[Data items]
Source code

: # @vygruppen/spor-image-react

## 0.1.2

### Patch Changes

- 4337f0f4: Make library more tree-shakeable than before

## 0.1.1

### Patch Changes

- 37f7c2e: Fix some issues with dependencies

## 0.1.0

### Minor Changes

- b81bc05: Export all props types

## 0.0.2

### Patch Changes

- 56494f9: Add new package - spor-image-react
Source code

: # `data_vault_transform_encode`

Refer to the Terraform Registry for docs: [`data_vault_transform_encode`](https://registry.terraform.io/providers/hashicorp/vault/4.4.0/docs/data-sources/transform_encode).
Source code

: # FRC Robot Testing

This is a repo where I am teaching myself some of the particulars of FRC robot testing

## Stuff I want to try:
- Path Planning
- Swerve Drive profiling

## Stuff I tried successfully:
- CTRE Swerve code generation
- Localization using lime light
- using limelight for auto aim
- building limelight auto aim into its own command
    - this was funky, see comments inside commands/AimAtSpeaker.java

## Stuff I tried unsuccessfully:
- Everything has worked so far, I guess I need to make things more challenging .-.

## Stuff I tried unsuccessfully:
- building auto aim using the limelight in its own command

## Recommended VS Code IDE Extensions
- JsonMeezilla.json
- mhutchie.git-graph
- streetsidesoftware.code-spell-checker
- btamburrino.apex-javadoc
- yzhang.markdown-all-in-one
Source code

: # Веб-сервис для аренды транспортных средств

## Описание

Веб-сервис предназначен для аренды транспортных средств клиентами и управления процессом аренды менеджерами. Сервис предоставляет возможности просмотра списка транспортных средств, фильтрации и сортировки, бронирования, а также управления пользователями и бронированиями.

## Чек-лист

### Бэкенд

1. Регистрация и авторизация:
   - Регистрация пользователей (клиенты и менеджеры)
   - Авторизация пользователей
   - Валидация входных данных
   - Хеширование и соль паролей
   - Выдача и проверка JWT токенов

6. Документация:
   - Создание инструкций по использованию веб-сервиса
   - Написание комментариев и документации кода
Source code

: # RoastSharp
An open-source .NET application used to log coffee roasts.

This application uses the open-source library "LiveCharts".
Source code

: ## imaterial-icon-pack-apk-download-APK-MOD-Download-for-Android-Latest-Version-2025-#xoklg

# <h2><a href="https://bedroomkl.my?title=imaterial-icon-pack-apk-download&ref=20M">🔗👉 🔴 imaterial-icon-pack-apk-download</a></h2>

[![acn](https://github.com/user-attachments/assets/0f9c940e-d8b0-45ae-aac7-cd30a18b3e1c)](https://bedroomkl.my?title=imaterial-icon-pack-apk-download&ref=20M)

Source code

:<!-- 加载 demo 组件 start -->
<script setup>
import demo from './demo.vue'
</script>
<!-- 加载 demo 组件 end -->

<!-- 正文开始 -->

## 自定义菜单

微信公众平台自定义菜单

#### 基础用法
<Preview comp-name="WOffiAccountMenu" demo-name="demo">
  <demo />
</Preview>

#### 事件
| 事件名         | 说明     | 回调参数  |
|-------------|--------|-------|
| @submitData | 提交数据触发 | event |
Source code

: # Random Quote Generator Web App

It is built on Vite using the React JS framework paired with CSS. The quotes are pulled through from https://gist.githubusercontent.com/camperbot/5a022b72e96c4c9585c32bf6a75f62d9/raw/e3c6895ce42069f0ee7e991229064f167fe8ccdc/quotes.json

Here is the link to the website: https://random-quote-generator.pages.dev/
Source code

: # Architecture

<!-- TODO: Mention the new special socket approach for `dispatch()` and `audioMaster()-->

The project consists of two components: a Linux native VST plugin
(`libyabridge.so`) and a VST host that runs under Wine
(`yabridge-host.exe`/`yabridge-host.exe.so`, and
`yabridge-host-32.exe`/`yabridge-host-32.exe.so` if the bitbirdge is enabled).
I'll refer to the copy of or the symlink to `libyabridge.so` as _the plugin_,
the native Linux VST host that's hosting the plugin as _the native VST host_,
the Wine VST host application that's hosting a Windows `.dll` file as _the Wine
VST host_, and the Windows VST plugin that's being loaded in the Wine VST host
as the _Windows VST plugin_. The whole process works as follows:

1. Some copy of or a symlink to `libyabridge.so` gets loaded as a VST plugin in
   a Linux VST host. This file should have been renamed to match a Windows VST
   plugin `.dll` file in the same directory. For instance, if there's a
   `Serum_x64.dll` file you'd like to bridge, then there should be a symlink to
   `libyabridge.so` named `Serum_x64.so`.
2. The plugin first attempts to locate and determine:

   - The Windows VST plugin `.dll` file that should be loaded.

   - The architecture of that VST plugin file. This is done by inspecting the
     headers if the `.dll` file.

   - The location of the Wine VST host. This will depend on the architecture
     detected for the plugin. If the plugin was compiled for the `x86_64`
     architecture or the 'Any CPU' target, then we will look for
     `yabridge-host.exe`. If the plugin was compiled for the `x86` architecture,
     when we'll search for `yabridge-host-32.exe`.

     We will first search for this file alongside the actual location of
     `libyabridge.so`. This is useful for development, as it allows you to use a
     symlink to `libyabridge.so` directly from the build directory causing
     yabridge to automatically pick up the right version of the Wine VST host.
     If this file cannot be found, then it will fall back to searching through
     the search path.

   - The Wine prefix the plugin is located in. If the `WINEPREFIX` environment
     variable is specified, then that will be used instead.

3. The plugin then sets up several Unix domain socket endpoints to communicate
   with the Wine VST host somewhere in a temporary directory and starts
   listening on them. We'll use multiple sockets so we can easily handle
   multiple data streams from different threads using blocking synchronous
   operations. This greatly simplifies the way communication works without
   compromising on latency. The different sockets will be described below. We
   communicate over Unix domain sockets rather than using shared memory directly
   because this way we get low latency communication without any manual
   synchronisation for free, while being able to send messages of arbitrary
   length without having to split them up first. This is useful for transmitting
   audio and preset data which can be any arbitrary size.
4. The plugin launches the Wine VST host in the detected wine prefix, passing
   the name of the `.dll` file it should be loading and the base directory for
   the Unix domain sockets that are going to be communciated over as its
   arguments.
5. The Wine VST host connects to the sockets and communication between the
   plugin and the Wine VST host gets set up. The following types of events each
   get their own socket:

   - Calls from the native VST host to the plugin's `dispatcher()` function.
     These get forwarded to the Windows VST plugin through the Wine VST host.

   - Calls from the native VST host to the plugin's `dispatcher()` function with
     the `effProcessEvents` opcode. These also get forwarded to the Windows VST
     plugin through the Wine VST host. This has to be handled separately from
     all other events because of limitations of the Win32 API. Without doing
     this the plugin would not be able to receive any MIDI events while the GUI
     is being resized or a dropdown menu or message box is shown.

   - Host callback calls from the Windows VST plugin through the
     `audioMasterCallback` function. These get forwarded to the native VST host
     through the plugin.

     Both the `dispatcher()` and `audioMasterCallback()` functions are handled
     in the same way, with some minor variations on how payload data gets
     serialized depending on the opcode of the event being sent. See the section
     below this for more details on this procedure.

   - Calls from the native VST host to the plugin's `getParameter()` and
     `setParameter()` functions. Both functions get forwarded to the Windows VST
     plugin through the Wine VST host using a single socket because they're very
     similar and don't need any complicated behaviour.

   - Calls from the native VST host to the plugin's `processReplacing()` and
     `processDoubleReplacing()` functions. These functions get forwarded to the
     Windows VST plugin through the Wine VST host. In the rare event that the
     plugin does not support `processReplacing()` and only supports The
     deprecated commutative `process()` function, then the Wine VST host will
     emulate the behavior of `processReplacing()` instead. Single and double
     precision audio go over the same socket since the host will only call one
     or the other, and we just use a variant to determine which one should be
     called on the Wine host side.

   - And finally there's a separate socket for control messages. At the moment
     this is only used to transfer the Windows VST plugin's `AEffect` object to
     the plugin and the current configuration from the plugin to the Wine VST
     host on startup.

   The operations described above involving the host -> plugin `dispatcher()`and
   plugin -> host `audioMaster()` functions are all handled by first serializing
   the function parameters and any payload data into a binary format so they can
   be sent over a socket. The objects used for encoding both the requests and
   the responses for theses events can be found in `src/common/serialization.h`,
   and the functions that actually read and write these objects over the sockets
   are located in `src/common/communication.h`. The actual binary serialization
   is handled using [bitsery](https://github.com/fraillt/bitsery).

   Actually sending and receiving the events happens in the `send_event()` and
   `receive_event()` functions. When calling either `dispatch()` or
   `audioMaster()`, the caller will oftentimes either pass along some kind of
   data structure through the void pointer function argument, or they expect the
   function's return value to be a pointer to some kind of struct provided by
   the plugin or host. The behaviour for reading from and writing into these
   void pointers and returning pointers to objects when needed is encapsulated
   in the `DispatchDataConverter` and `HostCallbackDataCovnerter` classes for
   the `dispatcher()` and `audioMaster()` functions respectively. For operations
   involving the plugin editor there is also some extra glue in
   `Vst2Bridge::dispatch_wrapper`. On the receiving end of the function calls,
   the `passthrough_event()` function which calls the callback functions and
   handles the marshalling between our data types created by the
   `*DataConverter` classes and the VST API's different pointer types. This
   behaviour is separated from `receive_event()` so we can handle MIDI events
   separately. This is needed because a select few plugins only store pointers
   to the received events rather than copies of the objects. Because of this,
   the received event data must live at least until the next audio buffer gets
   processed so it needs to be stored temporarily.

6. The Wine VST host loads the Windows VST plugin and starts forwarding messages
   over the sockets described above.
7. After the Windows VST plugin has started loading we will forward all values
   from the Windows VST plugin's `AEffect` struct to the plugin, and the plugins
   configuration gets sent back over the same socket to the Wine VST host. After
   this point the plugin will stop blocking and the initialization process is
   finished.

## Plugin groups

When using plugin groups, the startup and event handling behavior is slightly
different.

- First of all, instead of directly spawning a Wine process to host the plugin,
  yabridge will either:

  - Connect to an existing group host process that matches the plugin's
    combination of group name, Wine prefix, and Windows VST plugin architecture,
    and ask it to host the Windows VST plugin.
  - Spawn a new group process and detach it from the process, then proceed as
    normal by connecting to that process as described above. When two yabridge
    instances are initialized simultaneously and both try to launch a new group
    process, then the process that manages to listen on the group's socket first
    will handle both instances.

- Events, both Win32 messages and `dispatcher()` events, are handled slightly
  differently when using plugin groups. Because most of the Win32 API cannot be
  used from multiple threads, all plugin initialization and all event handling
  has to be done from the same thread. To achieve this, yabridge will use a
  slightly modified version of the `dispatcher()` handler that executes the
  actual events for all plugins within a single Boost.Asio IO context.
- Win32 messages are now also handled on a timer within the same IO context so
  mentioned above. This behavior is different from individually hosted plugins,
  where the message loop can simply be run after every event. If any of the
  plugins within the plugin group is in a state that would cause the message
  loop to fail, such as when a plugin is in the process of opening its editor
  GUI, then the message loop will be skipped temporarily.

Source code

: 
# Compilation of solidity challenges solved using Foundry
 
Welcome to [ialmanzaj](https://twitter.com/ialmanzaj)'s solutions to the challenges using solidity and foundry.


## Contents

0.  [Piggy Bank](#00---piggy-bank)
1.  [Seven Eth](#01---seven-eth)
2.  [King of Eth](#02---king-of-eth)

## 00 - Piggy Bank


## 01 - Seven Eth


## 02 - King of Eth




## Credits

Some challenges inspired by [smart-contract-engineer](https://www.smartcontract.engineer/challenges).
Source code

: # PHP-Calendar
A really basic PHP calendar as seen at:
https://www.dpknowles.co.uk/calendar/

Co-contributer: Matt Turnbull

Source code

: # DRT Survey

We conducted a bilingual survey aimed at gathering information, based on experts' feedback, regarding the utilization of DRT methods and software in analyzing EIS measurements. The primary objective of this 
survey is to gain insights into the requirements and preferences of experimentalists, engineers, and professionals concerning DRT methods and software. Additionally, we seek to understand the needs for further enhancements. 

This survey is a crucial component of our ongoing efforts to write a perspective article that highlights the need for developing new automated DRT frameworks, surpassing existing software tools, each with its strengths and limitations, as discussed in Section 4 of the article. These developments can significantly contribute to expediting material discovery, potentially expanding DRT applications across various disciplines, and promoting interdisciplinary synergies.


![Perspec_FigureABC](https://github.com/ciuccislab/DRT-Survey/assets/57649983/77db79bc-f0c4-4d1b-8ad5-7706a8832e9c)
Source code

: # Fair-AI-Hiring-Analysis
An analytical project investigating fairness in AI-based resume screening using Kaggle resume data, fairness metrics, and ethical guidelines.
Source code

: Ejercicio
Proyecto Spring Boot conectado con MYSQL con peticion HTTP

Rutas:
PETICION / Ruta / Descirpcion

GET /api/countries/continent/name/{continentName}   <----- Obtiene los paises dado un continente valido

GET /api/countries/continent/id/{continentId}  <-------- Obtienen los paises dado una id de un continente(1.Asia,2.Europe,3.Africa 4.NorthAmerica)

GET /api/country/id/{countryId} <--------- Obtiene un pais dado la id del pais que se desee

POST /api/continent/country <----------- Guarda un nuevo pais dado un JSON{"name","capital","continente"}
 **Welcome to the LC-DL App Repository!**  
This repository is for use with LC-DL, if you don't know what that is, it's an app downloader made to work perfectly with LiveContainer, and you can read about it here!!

• **EXERCISE INSTRUCTIONS**
Please, from the entries above, set down exactly the lines from the one containing "bitbirdge is enabled)." through the one containing "yabridge to automatically", and only those.

• **OUTPUT OF THE TASK**
`yabridge-host-32.exe`/`yabridge-host-32.exe.so` if the bitbirdge is enabled).
I'll refer to the copy of or the symlink to `libyabridge.so` as _the plugin_,
the native Linux VST host that's hosting the plugin as _the native VST host_,
the Wine VST host application that's hosting a Windows `.dll` file as _the Wine
VST host_, and the Windows VST plugin that's being loaded in the Wine VST host
as the _Windows VST plugin_. The whole process works as follows:

1. Some copy of or a symlink to `libyabridge.so` gets loaded as a VST plugin in
   a Linux VST host. This file should have been renamed to match a Windows VST
   plugin `.dll` file in the same directory. For instance, if there's a
   `Serum_x64.dll` file you'd like to bridge, then there should be a symlink to
   `libyabridge.so` named `Serum_x64.so`.
2. The plugin first attempts to locate and determine:

   - The Windows VST plugin `.dll` file that should be loaded.

   - The architecture of that VST plugin file. This is done by inspecting the
     headers if the `.dll` file.

   - The location of the Wine VST host. This will depend on the architecture
     detected for the plugin. If the plugin was compiled for the `x86_64`
     architecture or the 'Any CPU' target, then we will look for
     `yabridge-host.exe`. If the plugin was compiled for the `x86` architecture,
     when we'll search for `yabridge-host-32.exe`.

     We will first search for this file alongside the actual location of
     `libyabridge.so`. This is useful for development, as it allows you to use a
     symlink to `libyabridge.so` directly from the build directory causing
     yabridge to automatically pick up the right version of the Wine VST host.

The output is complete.